De 3600 meter hoge pas
De 3600 meter hoge pas

De volgende dag vervolgen we onze weg met dezelfde bus. Weer een lange dag bussen over hoge passen en langs uitgestrekte graslanden. Ondanks dat het een vermoeiende tocht is, vervelen we ons geen moment. Er is altijd wat te zien. Op een heuvel zien we een groep aasgieren zitten, we denken marmotachtigen te zien, we zien veel yaks en schapen die in grote kuddes de weg passeren. Regelmatig wordt de bus gepasseerd door grote vrachtwagens die werkelijk afgeladen zijn. Aan alle kanten steekt de lading uit. Het passeren gaat vaak maar net goed.
De weg is zo stoffig dat - ondanks dat de ramen van de bus dicht zijn - het soms erg mistig is in de bus. Overal zit een dikke laag stof op en onze kelen voelen aan als schuurpapier. Aangezien we de komende dagen op grote hoogte zullen verblijven, kunnen we de kelen smeren met minimaal 3 à 4 liter vocht per dag. Soms zien we ook vrachtwagens die zijn volgeladen met mensen. Het is onvoorstelbaar dat men met zoveel stof in een open truck vervoerd wil worden. Dit is schadelijker dan jarenlang roken.

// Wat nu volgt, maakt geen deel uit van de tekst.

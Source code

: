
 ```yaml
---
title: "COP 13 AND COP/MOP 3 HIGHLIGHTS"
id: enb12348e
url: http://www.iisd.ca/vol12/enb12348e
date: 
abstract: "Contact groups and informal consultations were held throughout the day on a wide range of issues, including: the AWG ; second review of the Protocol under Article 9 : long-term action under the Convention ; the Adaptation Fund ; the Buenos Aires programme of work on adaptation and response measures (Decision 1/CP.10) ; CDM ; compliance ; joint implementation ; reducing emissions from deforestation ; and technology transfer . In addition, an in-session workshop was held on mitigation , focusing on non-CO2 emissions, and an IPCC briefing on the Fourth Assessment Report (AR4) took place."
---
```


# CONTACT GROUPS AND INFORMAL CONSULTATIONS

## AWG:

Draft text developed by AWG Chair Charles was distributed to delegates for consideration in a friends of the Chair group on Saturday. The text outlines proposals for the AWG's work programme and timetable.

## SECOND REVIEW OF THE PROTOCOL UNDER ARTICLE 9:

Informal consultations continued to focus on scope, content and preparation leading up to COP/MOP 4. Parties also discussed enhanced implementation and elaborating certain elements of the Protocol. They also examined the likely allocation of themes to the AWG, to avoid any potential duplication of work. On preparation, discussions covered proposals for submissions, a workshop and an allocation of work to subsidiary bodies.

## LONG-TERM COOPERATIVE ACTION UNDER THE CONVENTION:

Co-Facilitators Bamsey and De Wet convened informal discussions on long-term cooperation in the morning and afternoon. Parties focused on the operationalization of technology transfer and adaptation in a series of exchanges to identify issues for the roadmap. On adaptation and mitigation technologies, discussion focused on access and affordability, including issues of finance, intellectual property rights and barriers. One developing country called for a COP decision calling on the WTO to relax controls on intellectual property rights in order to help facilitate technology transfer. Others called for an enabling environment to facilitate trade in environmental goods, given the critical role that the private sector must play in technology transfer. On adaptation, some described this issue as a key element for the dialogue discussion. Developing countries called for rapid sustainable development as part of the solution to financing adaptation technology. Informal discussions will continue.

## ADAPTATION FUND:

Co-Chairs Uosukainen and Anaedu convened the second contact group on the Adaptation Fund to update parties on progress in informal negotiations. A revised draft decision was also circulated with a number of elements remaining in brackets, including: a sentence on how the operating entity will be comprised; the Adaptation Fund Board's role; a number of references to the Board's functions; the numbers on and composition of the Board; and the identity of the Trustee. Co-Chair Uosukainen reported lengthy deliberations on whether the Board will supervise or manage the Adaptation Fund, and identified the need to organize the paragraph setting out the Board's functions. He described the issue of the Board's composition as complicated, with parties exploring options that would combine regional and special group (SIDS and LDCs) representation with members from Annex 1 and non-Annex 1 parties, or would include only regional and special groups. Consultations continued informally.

In een haarspeldbocht komt de bus stil te staan. In een locale bus blijkt brand uitgebroken te zijn. Een westerling die achter in de bus zat, heeft een ruit ingeslagen en is uit de rijdende bus gesprongen. Hij heeft hierbij een wond aan zijn bovenbeen opgelopen. De brand blijkt echter zeer snel geblust te zijn; we zien namelijk geen sporen van een brand.
Na enige tijd wordt de bus weer gestart en kan deze zijn weg vervolgen. Opvallend is dat gedurende de laatste reisdagen er overal aan de weg gewerkt wordt. Mannen en vrouwen in oranje hesjes staan met een schoffel de grote gaten in de weg dicht te gooien met kleine steentjes. Meestal staat er in de buurt van de wegwerkers een fiets. Aangezien er in de weide omgeving geen dorp of stad te vinden is, vragen we ons af waar deze werkwerkers naar toe moeten fietsen als het werk gedaan is...

Vervoerd worden onder een dikke laag stof
Vervoerd worden onder een dikke laag stof
Opeens staat de bus stil voor een tolpoort. Moet er tol betaald worden voor de afgelegde route? Nee, de tol wordt geheven voor het traject dat de bus nog moet afleggen naar Songpan. Het blijkt een prachtige geasfalteerde weg te zijn waar de bus een topsnelheid haalt van 80 km per uur.
Aan het begin van de middag arriveren we in Songpan. Ondanks de slechte weg is de busreis ons erg meegevallen. Je moet er niet denken dat in deze prachtige natuur een geasfalteerde weg wordt aangelegd.